舞台はヴィクトリア朝のイギリス。当時、電信事業なしに大英帝国の情報網は成立しなかった。主人公のローラ・テンパートンは、チャーゲート電信局で働く電信士。女性が活躍できるこの職場を誇りに思っており、娘が働くことを喜ばない父とは対立しているが、家庭を持つ夢も捨てていない。局長のアクトンから栄転の誘いを持ちかけられたが、その返事に迷っているうちに事件に巻き込まれてしまう。
ある夜、電信局に30歳くらいの男がやってきた。アクトンの甥、ネイト・ホーキンスである。ローラは彼を局長室に案内したが、扉に鍵がかかっている。局に残っていた職員が集まり、男たちが体当たりして扉を破ったところ、アクトンは室内で死んでいた。死因は毒殺。やってきたハモンド警部は、ネイトを犯人だと決めつける。警部の理不尽なやり方に義憤を覚えたローラは、真犯人を見つけ出そうと決意する。だがそれは、同じ職場の仲間たちを疑うことでもあった。
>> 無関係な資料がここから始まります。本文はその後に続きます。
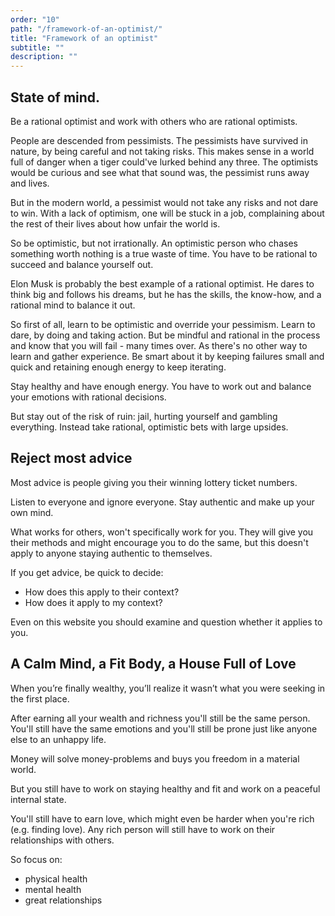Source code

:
```yaml
---
order: "10"
path: "/framework-of-an-optimist/"
title: "Framework of an optimist"
subtitle: ""
description: ""
---
```


## State of mind.

Be a rational optimist and work with others who are rational optimists.

People are descended from pessimists. The pessimists have survived in nature, by being careful and not taking risks. This makes sense in a world full of danger when a tiger could've lurked behind any three. The optimists would be curious and see what that sound was, the pessimist runs away and lives. 

But in the modern world, a pessimist would not take any risks and not dare to win. With a lack of optimism, one will be stuck in a job, complaining about the rest of their lives about how unfair the world is.

So be optimistic, but not irrationally. An optimistic person who chases something worth nothing is a true waste of time. You have to be rational to succeed and balance yourself out.

Elon Musk is probably the best example of a rational optimist. He dares to think big and follows his dreams, but he has the skills, the know-how, and a rational mind to balance it out.

So first of all, learn to be optimistic and override your pessimism. Learn to dare, by doing and taking action. But be mindful and rational in the process and know that you will fail - many times over. As there's no other way to learn and gather experience. Be smart about it by keeping failures small and quick and retaining enough energy to keep iterating.

Stay healthy and have enough energy. You have to work out and balance your emotions with rational decisions.

But stay out of the risk of ruin: jail, hurting yourself and gambling everything. Instead take rational, optimistic bets with large upsides.

## Reject most advice

Most advice is people giving you their winning lottery ticket numbers.

Listen to everyone and ignore everyone. Stay authentic and make up your own mind.

What works for others, won't specifically work for you. They will give you their methods and might encourage you to do the same, but this doesn't apply to anyone staying authentic to themselves.

If you get advice, be quick to decide:

- How does this apply to their context?
- How does it apply to my context?

Even on this website you should examine and question whether it applies to you.

## A Calm Mind, a Fit Body, a House Full of Love

When you’re finally wealthy, you’ll realize it wasn’t what you were seeking in the first place.

After earning all your wealth and richness you'll still be the same person. You'll still have the same emotions and you'll still be prone just like anyone else to an unhappy life. 

Money will solve money-problems and buys you freedom in a material world.

But you still have to work on staying healthy and fit and work on a peaceful internal state.

You'll still have to earn love, which might even be harder when you're rich (e.g. finding love). Any rich person will still have to work on their relationships with others.

So focus on:

- physical health
- mental health
- great relationships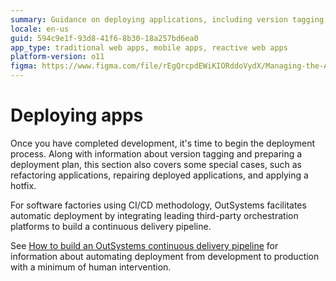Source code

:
 ```yaml
---
summary: Guidance on deploying applications, including version tagging, deployment planning, and handling special cases like refactoring and hotfixes.
locale: en-us
guid: 594c9e1f-93d8-41f6-8b30-18a257bd6ea0
app_type: traditional web apps, mobile apps, reactive web apps
platform-version: o11
figma: https://www.figma.com/file/rEgQrcpdEWiKIORddoVydX/Managing-the-Applications-Lifecycle?type=design&node-id=257%3A2&mode=design&t=98kL4vRdGIKpuwQm-1
---
```

# Deploying apps

Once you have completed development, it's time to begin the deployment process. Along with information about version tagging and preparing a deployment plan, this section also covers some special cases, such as refactoring applications, repairing deployed applications, and applying a hotfix.

<div class="info" markdown="1">

For software factories using CI/CD methodology, OutSystems facilitates automatic deployment by integrating leading third-party orchestration platforms to build a continuous delivery pipeline.

See [How to build an OutSystems continuous delivery pipeline](https://success.outsystems.com/Documentation/How-to_Guides/DevOps/How_to_build_an_OutSystems_continuous_delivery_pipeline) for information about automating deployment from development to production with a minimum of human intervention.

</div>
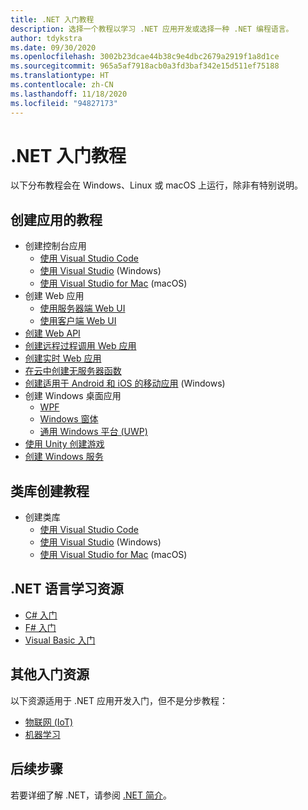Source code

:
 ```yaml
---
title: .NET 入门教程
description: 选择一个教程以学习 .NET 应用开发或选择一种 .NET 编程语言。
author: tdykstra
ms.date: 09/30/2020
ms.openlocfilehash: 3002b23dcae44b38c9e4dbc2679a2919f1a8d1ce
ms.sourcegitcommit: 965a5af7918acb0a3fd3baf342e15d511ef75188
ms.translationtype: HT
ms.contentlocale: zh-CN
ms.lasthandoff: 11/18/2020
ms.locfileid: "94827173"
---
```

# <a name="tutorials-for-getting-started-with-net"></a>.NET 入门教程

以下分布教程会在 Windows、Linux 或 macOS 上运行，除非有特别说明。

## <a name="tutorials-for-creating-apps"></a>创建应用的教程

* 创建控制台应用
  * [使用 Visual Studio Code](../core/tutorials/with-visual-studio-code.md)
  * [使用 Visual Studio](../core/tutorials/with-visual-studio.md) (Windows)
  * [使用 Visual Studio for Mac](../core/tutorials/with-visual-studio-mac.md) (macOS)
* 创建 Web 应用
  * [使用服务器端 Web UI](/aspnet/core/tutorials/razor-pages/razor-pages-start)
  * [使用客户端 Web UI](https://dotnet.microsoft.com/learn/aspnet/blazor-tutorial/intro)
* [创建 Web API](/aspnet/core/tutorials/first-web-api)
* [创建远程过程调用 Web 应用](/aspnet/core/tutorials/grpc/grpc-start)
* [创建实时 Web 应用](/aspnet/core/tutorials/signalr)
* [在云中创建无服务器函数](/azure/azure-functions/functions-create-first-function-vs-code?pivots=programming-language-csharp)
* [创建适用于 Android 和 iOS 的移动应用](https://dotnet.microsoft.com/learn/xamarin/hello-world-tutorial/intro) (Windows)
* 创建 Windows 桌面应用
  * [WPF](/visualstudio/get-started/csharp/tutorial-wpf)
  * [Windows 窗体](/visualstudio/ide/create-csharp-winform-visual-studio)
  * [通用 Windows 平台 (UWP)](/visualstudio/get-started/csharp/tutorial-uwp)
* [使用 Unity 创建游戏](https://dotnet.microsoft.com/learn/games/unity-tutorial/intro)
* [创建 Windows 服务](/aspnet/core/host-and-deploy/windows-service)

## <a name="tutorials-for-creating-class-libraries"></a>类库创建教程

* 创建类库
  * [使用 Visual Studio Code](../core/tutorials/library-with-visual-studio-code.md)
  * [使用 Visual Studio](../core/tutorials/library-with-visual-studio.md) (Windows)
  * [使用 Visual Studio for Mac](../core/tutorials/library-with-visual-studio-mac.md) (macOS)

## <a name="resources-for-learning-net-languages"></a>.NET 语言学习资源

* [C# 入门](../csharp/getting-started/index.md)
* [F# 入门](../fsharp/get-started/index.md)
* [Visual Basic 入门](../visual-basic/getting-started/index.md)

## <a name="other-get-started-resources"></a>其他入门资源

以下资源适用于 .NET 应用开发入门，但不是分步教程：

* [物联网 (IoT)](https://dotnet.microsoft.com/apps/iot)
* [机器学习](../machine-learning/index.yml)

## <a name="next-steps"></a>后续步骤

若要详细了解 .NET，请参阅 [.NET 简介](../core/introduction.md)。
法廷ミステリではないものの、完全な密室での殺人、絶体絶命の立場に陥る容疑者……といった要素は『ユダの窓』によく似ている。ローラとネイトのあいだにいつしか恋が芽生えてゆくあたりも、『連続自殺事件』(創元推理文庫)などカーの幾つかの作品におけるロマンスの要素を連想させる。ローラとネイトの関係に『ユダの窓』のメアリとアンズウェルのイメージを重ねることも可能だろうし、ハモンドの部下のワイルド刑事がローラに惚れてしまい、捜査情報をペラペラ漏らすあたりは、事件関係者に惚れた警察官の視点で進行するカーの『緑のカプセルの謎』(創元推理文庫)を反転させたような趣だ。
正義感に駆られたローラの行動はなかなか無鉄砲で、読者としてはハラハラさせられる。しかし、彼女の視点に同化して読み進めることで、読者は知らず知らずミスリードされてしまうことになるのだ。現代人なら共感を覚えるであろう彼女の立場、ACジャパンのCMで嶋田久作が演じる「決めつけ刑事(デカ)」みたいなハモンド警部の横暴さとワイルド刑事のお人好しぶり、それらすべてが読者の目を真相から逸らす役割を担っており、終盤では著者の狙いにまんまと嵌められたことに気づくだろう。
カー作品のような謎や設定を提示しつつ、そのこと自体がミスリードを成立させているような作品であり、考え抜かれた犯罪の構図は本格ミステリの醍醐味を満喫させる。歴史ミステリをも得意としたカー同様、岡本好貴も海外を舞台にした歴史本格の書き手という独自の地位を築いたようだ。